The only fly in all that ointment was Knox.
Because Ramona had met him on her very first night as a Montana resident.
She had driven up Copper Mountain, and parked the truck she now knew that she could live in for weeks at a time, if necessary, behind her grandfather’s old house. She’d spent most of the afternoon caught between nostalgia and overwhelm. Because while it was a delight to be back in the place that she had loved so much as a girl, it also wasn’t the same place she remembered. It had been left to its own devices for far too long.
She had walked around the property, set back from the main road that led into the little community of Cowboy Point, near where the tiny local library stood. There was a falling down shed out back, but the house itself was sturdy. She had already figured out the layout in her head and how she would turn the ground floor into a clinic with her own living area upstairs. Maybe one day she’d renovate the shed, too.
All of those dreams had seemed doable on the drive out here, across the Midwest and through the grasslands and the rolling plains. But once she’d actually arrived, she’d found that she questioned her ability to do any of it.
So she’d taken a long shower and had walked into town to see if there was any food to be had on that first, bright June evening.
She had found Mountain Mama Pizza bustling, with a band out on the patio beneath strings of happy lights. She’d gotten herself a beer and one of their special pizzas, and even though she hadn’t known a single soul in that restaurant that night, she had felt her optimism rising again.
Because it felt like the kind of place she wanted to call her own. It felt like the Cowboy Point she remembered from her summers with her grandfather. He had known everyone in town, just as all those people that night had seemed to know each other. It was different from the town she had grown up in back in New Hampshire that was far more manicured and tailored to the fancy college that was at the center of all life there. They kept the wilderness to the White Mountains in the north and pretty photographs of the snow when it fell in town.
Cowboy Point felt more genuine to her, somehow. Maybe that was why she’d liked it so much all along.
She had finished eating and had been enjoying a second beer when Knox had walked by her table and smiled at her.
And Ramona had debated this a lot, looking back.
Had it been that moment? Had it been as simple as that smile? Or the way he’d stopped still as if he’d hit an invisible wall, and could do nothing at all but stare at her?
She had certainly felt the electricity between them.
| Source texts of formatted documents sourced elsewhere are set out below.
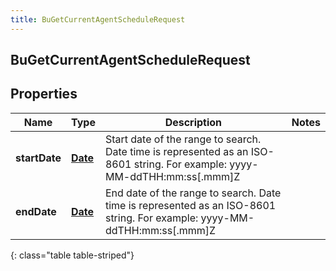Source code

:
 ```yaml
---
title: BuGetCurrentAgentScheduleRequest
---
```


## BuGetCurrentAgentScheduleRequest

## Properties

| Name          | Type                                     | Description                                                                                                                | Notes |
| ------------- | ---------------------------------------- | -------------------------------------------------------------------------------------------------------------------------- | ----- |
| **startDate** | <!----><!---->[**Date**](Date.md)<!----> | Start date of the range to search. Date time is represented as an ISO-8601 string. For example: yyyy-MM-ddTHH:mm:ss[.mmm]Z |       |
| **endDate**   | <!----><!---->[**Date**](Date.md)<!----> | End date of the range to search. Date time is represented as an ISO-8601 string. For example: yyyy-MM-ddTHH:mm:ss[.mmm]Z   |       |

{: class="table table-striped"}
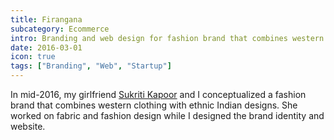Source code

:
 ```yaml
---
title: Firangana
subcategory: Ecommerce
intro: Branding and web design for fashion brand that combines western clothing with ethnic Indian designs.
date: 2016-03-01
icon: true
tags: ["Branding", "Web", "Startup"]
---
```


In mid-2016, my girlfriend <a href="https://sukritikapoor.com">Sukriti Kapoor</a> and I conceptualized a fashion brand that combines western clothing with ethnic Indian designs. She worked on fabric and fashion design while I designed the brand identity and website.

<div class="two-images">
	<div><img alt="" src="/images/projects/firangana/photo.png"></div>
	<div><img alt="" src="/images/projects/firangana/tw.png"></div>
</div>
<div class="two-images">
	<div><img alt="" src="/images/projects/firangana/insta.png"></div>
	<div><img alt="" src="/images/projects/firangana/coupon.png"></div>
</div>
<div class="three-images">
	<div><img alt="" src="/images/projects/firangana/1.png"></div>
	<div><img alt="" src="/images/projects/firangana/2.png"></div>
	<div><img alt="" src="/images/projects/firangana/3.png"></div>
</div>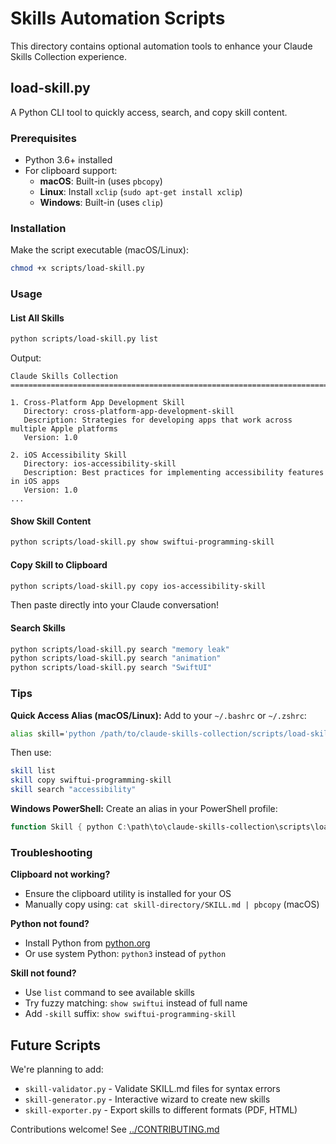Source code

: # Skills Automation Scripts

This directory contains optional automation tools to enhance your Claude Skills Collection experience.

## load-skill.py

A Python CLI tool to quickly access, search, and copy skill content.

### Prerequisites

- Python 3.6+ installed
- For clipboard support:
  - **macOS**: Built-in (uses `pbcopy`)
  - **Linux**: Install `xclip` (`sudo apt-get install xclip`)
  - **Windows**: Built-in (uses `clip`)

### Installation

Make the script executable (macOS/Linux):
```bash
chmod +x scripts/load-skill.py
```

### Usage

#### List All Skills
```bash
python scripts/load-skill.py list
```

Output:
```
Claude Skills Collection
================================================================================

1. Cross-Platform App Development Skill
   Directory: cross-platform-app-development-skill
   Description: Strategies for developing apps that work across multiple Apple platforms
   Version: 1.0

2. iOS Accessibility Skill
   Directory: ios-accessibility-skill
   Description: Best practices for implementing accessibility features in iOS apps
   Version: 1.0
...
```

#### Show Skill Content
```bash
python scripts/load-skill.py show swiftui-programming-skill
```

#### Copy Skill to Clipboard
```bash
python scripts/load-skill.py copy ios-accessibility-skill
```

Then paste directly into your Claude conversation!

#### Search Skills
```bash
python scripts/load-skill.py search "memory leak"
python scripts/load-skill.py search "animation"
python scripts/load-skill.py search "SwiftUI"
```

### Tips

**Quick Access Alias (macOS/Linux):**
Add to your `~/.bashrc` or `~/.zshrc`:
```bash
alias skill='python /path/to/claude-skills-collection/scripts/load-skill.py'
```

Then use:
```bash
skill list
skill copy swiftui-programming-skill
skill search "accessibility"
```

**Windows PowerShell:**
Create an alias in your PowerShell profile:
```powershell
function Skill { python C:\path\to\claude-skills-collection\scripts\load-skill.py $args }
```

### Troubleshooting

**Clipboard not working?**
- Ensure the clipboard utility is installed for your OS
- Manually copy using: `cat skill-directory/SKILL.md | pbcopy` (macOS)

**Python not found?**
- Install Python from [python.org](https://python.org)
- Or use system Python: `python3` instead of `python`

**Skill not found?**
- Use `list` command to see available skills
- Try fuzzy matching: `show swiftui` instead of full name
- Add `-skill` suffix: `show swiftui-programming-skill`

## Future Scripts

We're planning to add:
- `skill-validator.py` - Validate SKILL.md files for syntax errors
- `skill-generator.py` - Interactive wizard to create new skills
- `skill-exporter.py` - Export skills to different formats (PDF, HTML)

Contributions welcome! See [../CONTRIBUTING.md](../CONTRIBUTING.md)
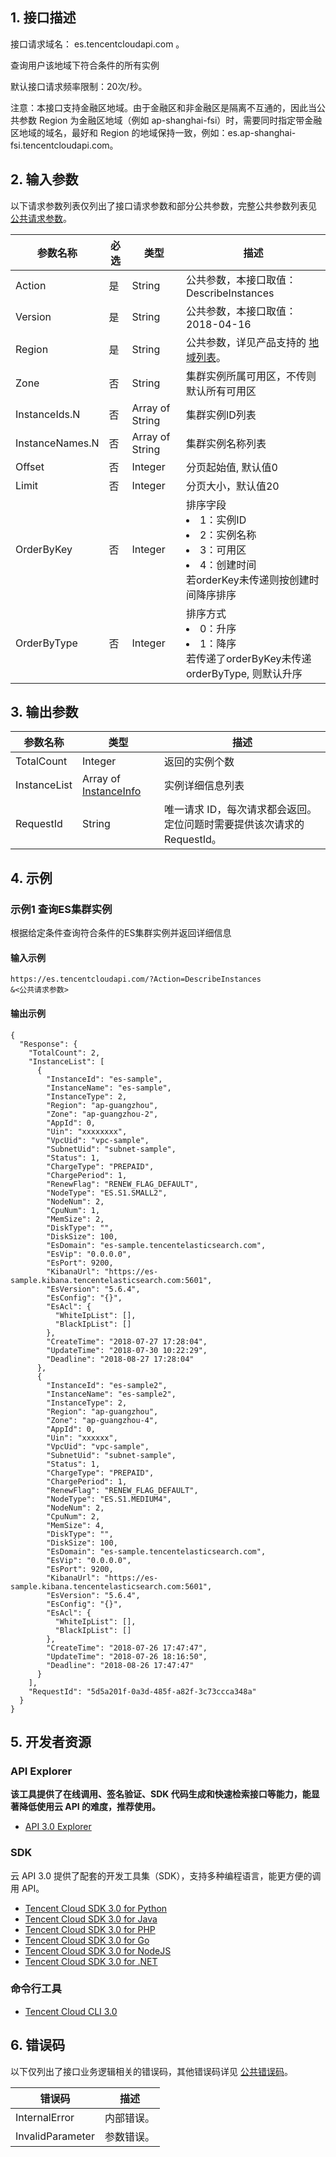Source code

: ## 1. 接口描述

接口请求域名： es.tencentcloudapi.com 。

查询用户该地域下符合条件的所有实例

默认接口请求频率限制：20次/秒。

注意：本接口支持金融区地域。由于金融区和非金融区是隔离不互通的，因此当公共参数 Region 为金融区地域（例如 ap-shanghai-fsi）时，需要同时指定带金融区地域的域名，最好和 Region 的地域保持一致，例如：es.ap-shanghai-fsi.tencentcloudapi.com。



## 2. 输入参数

以下请求参数列表仅列出了接口请求参数和部分公共参数，完整公共参数列表见 [公共请求参数](/document/api/845/30623)。

| 参数名称 | 必选 | 类型 | 描述 |
|---------|---------|---------|---------|
| Action | 是 | String | 公共参数，本接口取值：DescribeInstances |
| Version | 是 | String | 公共参数，本接口取值：2018-04-16 |
| Region | 是 | String | 公共参数，详见产品支持的 [地域列表](/document/api/845/30623#.E5.9C.B0.E5.9F.9F.E5.88.97.E8.A1.A8)。 |
| Zone | 否 | String | 集群实例所属可用区，不传则默认所有可用区 |
| InstanceIds.N | 否 | Array of String | 集群实例ID列表 |
| InstanceNames.N | 否 | Array of String | 集群实例名称列表 |
| Offset | 否 | Integer | 分页起始值, 默认值0 |
| Limit | 否 | Integer | 分页大小，默认值20 |
| OrderByKey | 否 | Integer | 排序字段<li>1：实例ID</li><li>2：实例名称</li><li>3：可用区</li><li>4：创建时间</li>若orderKey未传递则按创建时间降序排序 |
| OrderByType | 否 | Integer | 排序方式<li>0：升序</li><li>1：降序</li>若传递了orderByKey未传递orderByType, 则默认升序 |

## 3. 输出参数

| 参数名称 | 类型 | 描述 |
|---------|---------|---------|
| TotalCount | Integer | 返回的实例个数|
| InstanceList | Array of [InstanceInfo](/document/api/845/30634#InstanceInfo) | 实例详细信息列表|
| RequestId | String | 唯一请求 ID，每次请求都会返回。定位问题时需要提供该次请求的 RequestId。|

## 4. 示例

### 示例1 查询ES集群实例

根据给定条件查询符合条件的ES集群实例并返回详细信息

#### 输入示例

```
https://es.tencentcloudapi.com/?Action=DescribeInstances
&<公共请求参数>
```

#### 输出示例

```
{
  "Response": {
    "TotalCount": 2,
    "InstanceList": [
      {
        "InstanceId": "es-sample",
        "InstanceName": "es-sample",
        "InstanceType": 2,
        "Region": "ap-guangzhou",
        "Zone": "ap-guangzhou-2",
        "AppId": 0,
        "Uin": "xxxxxxxx",
        "VpcUid": "vpc-sample",
        "SubnetUid": "subnet-sample",
        "Status": 1,
        "ChargeType": "PREPAID",
        "ChargePeriod": 1,
        "RenewFlag": "RENEW_FLAG_DEFAULT",
        "NodeType": "ES.S1.SMALL2",
        "NodeNum": 2,
        "CpuNum": 1,
        "MemSize": 2,
        "DiskType": "",
        "DiskSize": 100,
        "EsDomain": "es-sample.tencentelasticsearch.com",
        "EsVip": "0.0.0.0",
        "EsPort": 9200,
        "KibanaUrl": "https://es-sample.kibana.tencentelasticsearch.com:5601",
        "EsVersion": "5.6.4",
        "EsConfig": "{}",
        "EsAcl": {
          "WhiteIpList": [],
          "BlackIpList": []
        },
        "CreateTime": "2018-07-27 17:28:04",
        "UpdateTime": "2018-07-30 10:22:29",
        "Deadline": "2018-08-27 17:28:04"
      },
      {
        "InstanceId": "es-sample2",
        "InstanceName": "es-sample2",
        "InstanceType": 2,
        "Region": "ap-guangzhou",
        "Zone": "ap-guangzhou-4",
        "AppId": 0,
        "Uin": "xxxxxx",
        "VpcUid": "vpc-sample",
        "SubnetUid": "subnet-sample",
        "Status": 1,
        "ChargeType": "PREPAID",
        "ChargePeriod": 1,
        "RenewFlag": "RENEW_FLAG_DEFAULT",
        "NodeType": "ES.S1.MEDIUM4",
        "NodeNum": 2,
        "CpuNum": 2,
        "MemSize": 4,
        "DiskType": "",
        "DiskSize": 100,
        "EsDomain": "es-sample.tencentelasticsearch.com",
        "EsVip": "0.0.0.0",
        "EsPort": 9200,
        "KibanaUrl": "https://es-sample.kibana.tencentelasticsearch.com:5601",
        "EsVersion": "5.6.4",
        "EsConfig": "{}",
        "EsAcl": {
          "WhiteIpList": [],
          "BlackIpList": []
        },
        "CreateTime": "2018-07-26 17:47:47",
        "UpdateTime": "2018-07-26 18:16:50",
        "Deadline": "2018-08-26 17:47:47"
      }
    ],
    "RequestId": "5d5a201f-0a3d-485f-a82f-3c73ccca348a"
  }
}
```


## 5. 开发者资源

### API Explorer

**该工具提供了在线调用、签名验证、SDK 代码生成和快速检索接口等能力，能显著降低使用云 API 的难度，推荐使用。**

* [API 3.0 Explorer](https://console.cloud.tencent.com/api/explorer?Product=es&Version=2018-04-16&Action=DescribeInstances)

### SDK

云 API 3.0 提供了配套的开发工具集（SDK），支持多种编程语言，能更方便的调用 API。

* [Tencent Cloud SDK 3.0 for Python](https://github.com/TencentCloud/tencentcloud-sdk-python)
* [Tencent Cloud SDK 3.0 for Java](https://github.com/TencentCloud/tencentcloud-sdk-java)
* [Tencent Cloud SDK 3.0 for PHP](https://github.com/TencentCloud/tencentcloud-sdk-php)
* [Tencent Cloud SDK 3.0 for Go](https://github.com/TencentCloud/tencentcloud-sdk-go)
* [Tencent Cloud SDK 3.0 for NodeJS](https://github.com/TencentCloud/tencentcloud-sdk-nodejs)
* [Tencent Cloud SDK 3.0 for .NET](https://github.com/TencentCloud/tencentcloud-sdk-dotnet)

### 命令行工具

* [Tencent Cloud CLI 3.0](https://cloud.tencent.com/document/product/440/6176)

## 6. 错误码

以下仅列出了接口业务逻辑相关的错误码，其他错误码详见 [公共错误码](/document/api/845/15694#.E5.85.AC.E5.85.B1.E9.94.99.E8.AF.AF.E7.A0.81)。

| 错误码 | 描述 |
|---------|---------|
| InternalError | 内部错误。 |
| InvalidParameter | 参数错误。 |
It should have been shocking—but the way he smiled made it feel more like honey all through her body.
Not less shocking, but sweeter.
“Why don’t I know you?” he had asked, and that smile of his had made what should have been a clichéd sort of line feel new, real, and breathless. “Please tell me who you are so we can rectify that as soon as possible.”
He had sat down with her at that table and that had been the beginning of it all.
Since then, everything between them had been that same explosive, electric conflagration, too sweet and too hot to bear, and time hadn’t dulled it at all.
Over the past year and a half, there had been times when she’d thought that it might work out. When he’d spent every night in her bed, or she’d been a fixture in his, and she had been certain that it all had to mean something.
But it never did.
Or, if she was brutally honest with herself, it had never meant what she wanted it to mean.
And she had come to the reluctant, painful conclusion that if she wanted the life she’d always dreamed about having here, she needed to insist on more.
So she had.
And Knox Carey had declined the offer to step into that kind of intensity. Or anything that hinted at something permanent. It was a line he refused to cross.
That, of course, really should have been the end of it. To her enduring shame, it wasn’t. The end had come much later, after months and months of heartache and hooking up and hurting herself with her own feelings again and again and again.
Now here they were, having not interacted at all in two months, which was a record. And even though she was driving to his house in the middle of the night—not exactly a new thing in their tortured little story—Ramona reminded herself that this was not a booty call.
There was a baby in the mix. In case she had been tempted to think he was making that up, she’d heard the unmistakable sounds of an infant through the phone.
Ramona would like to believe that she wouldn’t have gone if she hadn’t heard those sounds, having moved on and all, but she wasn’t sure that was true—and that was lowering. Extremely lowering.
Up before her in the middle of the swirling snow, she saw the tall posts she was looking for loom up out of the dark. And up on top, the wooden sign that read High Mountain Ranch.
Ramona felt relief wash all through her, though she wouldn’t have admitted it if anyone asked. Especially if that anyone was Knox.
But part of her really had thought that she’d driven off into the unmarked part of the mountains, where it was entirely possible that she would have been lost forever.